(What you will do)
All entries must be repeated exactly; do not include the pictures.

Start of Dataset extract

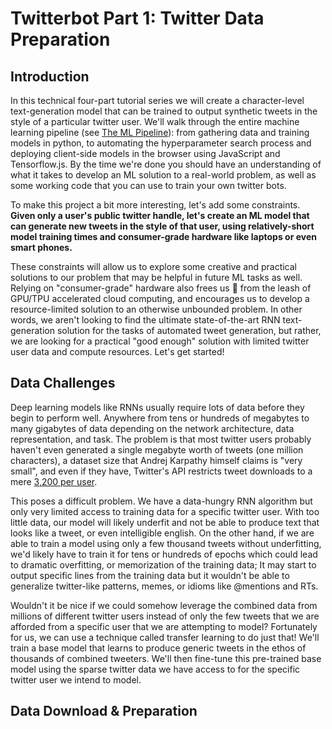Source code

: # Twitterbot Part 1: Twitter Data Preparation

## Introduction

In this technical four-part tutorial series we will create a character-level<span class="marginal-note" data-info="We'll create a model inspired by [Andrej Karpathy's Infamous Char-RNN](https://karpathy.github.io/2015/05/21/rnn-effectiveness/), with a few tweaks and additions introduced by [YuXuan Tay](https://github.com/yxtay/char-rnn-text-generation)."></span> text-generation model that can be trained to output synthetic tweets in the style of a particular twitter user. We'll walk through the entire machine learning pipeline (see [The ML Pipeline](the-ml-pipeline.html)): from gathering data and training models in python, to automating the hyperparameter search process and deploying client-side models in the browser using JavaScript and Tensorflow.js. By the time we're done you should have an understanding of what it takes to develop an ML solution to a real-world problem, as well as some working code that you can use to train your own twitter bots. 

To make this project a bit more interesting, let's add some constraints. **Given only a user's public twitter handle, let's create an ML model that can generate new tweets in the style of that user, using relatively-short model training times and consumer-grade hardware like laptops or even smart phones.**

These constraints will allow us to explore some creative and practical solutions to our problem that may be helpful in future ML tasks as well. Relying on "consumer-grade" hardware also frees us 💸 from the leash of GPU/TPU accelerated cloud computing, and encourages us to develop a resource-limited solution to an otherwise unbounded problem. In other words, we aren't looking to find the ultimate state-of-the-art RNN text-generation solution for the tasks of automated tweet generation, but rather, we are looking for a practical "good enough" solution with limited twitter user data and compute resources. Let's get started!

## Data Challenges

Deep learning models like RNNs usually require lots of data before they begin to perform well. Anywhere from tens or hundreds of megabytes to many gigabytes of data depending on the network architecture, data representation, and task. The problem is that most twitter users probably haven't even generated a single megabyte worth of tweets (one million characters), a dataset size that Andrej Karpathy himself claims is "very small", and even if they have, Twitter's API restricts tweet downloads to a mere [3,200 per user](https://developer.twitter.com/en/docs/tweets/timelines/api-reference/get-statuses-user_timeline.html).

This poses a difficult problem. We have a data-hungry RNN algorithm but only very limited access to training data for a specific twitter user. With too little data, our model will likely underfit and not be able to produce text that looks like a tweet, or even intelligible english. On the other hand, if we are able to train a model using only a few thousand tweets without underfitting, we'd likely have to train it for tens or hundreds of epochs which could lead to dramatic overfitting, or memorization of the training data; It may start to output specific lines from the training data but it wouldn't be able to generalize twitter-like patterns, memes, or idioms like @mentions and RTs.

Wouldn't it be nice if we could somehow leverage the combined data from millions of different twitter users instead of only the few tweets that we are afforded from a specific user that we are attempting to model? Fortunately for us, we can use a technique called transfer learning to do just that! We'll train a base model that learns to produce generic tweets in the ethos of thousands of combined tweeters. We'll then fine-tune this pre-trained base model using the sparse twitter data we have access to for the specific twitter user we intend to model.

## Data Download & Preparation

End of Dataset extract

(Problem solution)
Source code

: # Twitterbot Part 1: Twitter Data Preparation

## Introduction

In this technical four-part tutorial series we will create a character-level<span class="marginal-note" data-info="We'll create a model inspired by [Andrej Karpathy's Infamous Char-RNN](https://karpathy.github.io/2015/05/21/rnn-effectiveness/), with a few tweaks and additions introduced by [YuXuan Tay](https://github.com/yxtay/char-rnn-text-generation)."></span> text-generation model that can be trained to output synthetic tweets in the style of a particular twitter user. We'll walk through the entire machine learning pipeline (see [The ML Pipeline](the-ml-pipeline.html)): from gathering data and training models in python, to automating the hyperparameter search process and deploying client-side models in the browser using JavaScript and Tensorflow.js. By the time we're done you should have an understanding of what it takes to develop an ML solution to a real-world problem, as well as some working code that you can use to train your own twitter bots. 

To make this project a bit more interesting, let's add some constraints. **Given only a user's public twitter handle, let's create an ML model that can generate new tweets in the style of that user, using relatively-short model training times and consumer-grade hardware like laptops or even smart phones.**

These constraints will allow us to explore some creative and practical solutions to our problem that may be helpful in future ML tasks as well. Relying on "consumer-grade" hardware also frees us 💸 from the leash of GPU/TPU accelerated cloud computing, and encourages us to develop a resource-limited solution to an otherwise unbounded problem. In other words, we aren't looking to find the ultimate state-of-the-art RNN text-generation solution for the tasks of automated tweet generation, but rather, we are looking for a practical "good enough" solution with limited twitter user data and compute resources. Let's get started!

## Data Challenges

Deep learning models like RNNs usually require lots of data before they begin to perform well. Anywhere from tens or hundreds of megabytes to many gigabytes of data depending on the network architecture, data representation, and task. The problem is that most twitter users probably haven't even generated a single megabyte worth of tweets (one million characters), a dataset size that Andrej Karpathy himself claims is "very small", and even if they have, Twitter's API restricts tweet downloads to a mere [3,200 per user](https://developer.twitter.com/en/docs/tweets/timelines/api-reference/get-statuses-user_timeline.html).

This poses a difficult problem. We have a data-hungry RNN algorithm but only very limited access to training data for a specific twitter user. With too little data, our model will likely underfit and not be able to produce text that looks like a tweet, or even intelligible english. On the other hand, if we are able to train a model using only a few thousand tweets without underfitting, we'd likely have to train it for tens or hundreds of epochs which could lead to dramatic overfitting, or memorization of the training data; It may start to output specific lines from the training data but it wouldn't be able to generalize twitter-like patterns, memes, or idioms like @mentions and RTs.

Wouldn't it be nice if we could somehow leverage the combined data from millions of different twitter users instead of only the few tweets that we are afforded from a specific user that we are attempting to model? Fortunately for us, we can use a technique called transfer learning to do just that! We'll train a base model that learns to produce generic tweets in the ethos of thousands of combined tweeters. We'll then fine-tune this pre-trained base model using the sparse twitter data we have access to for the specific twitter user we intend to model.

## Data Download & Preparation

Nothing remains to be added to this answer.